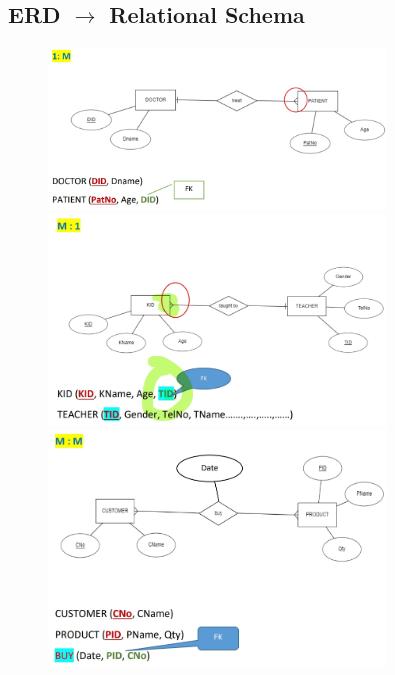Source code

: \documentclass[a4paper, 12pt]{article}
\begin{document}
    \subsection{ERD $\rightarrow$ Relational Schema}
       \begin{figure}[H]
        \includegraphics[width=0.8\textwidth]{chapter2c_9.png}
        \includegraphics[width=0.8\textwidth]{chapter2c_10.png}
        \includegraphics[width=0.8\textwidth]{chapter2c_11.png}
       \end{figure}
\end{document}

--- WHAT THE TASK REQUIRES ---
Each line above that contains the word "includegraphics" must be copied.

--- ANSWER FOR THE TASK ---
        \includegraphics[width=0.8\textwidth]{chapter2c_9.png}
        \includegraphics[width=0.8\textwidth]{chapter2c_10.png}
        \includegraphics[width=0.8\textwidth]{chapter2c_11.png}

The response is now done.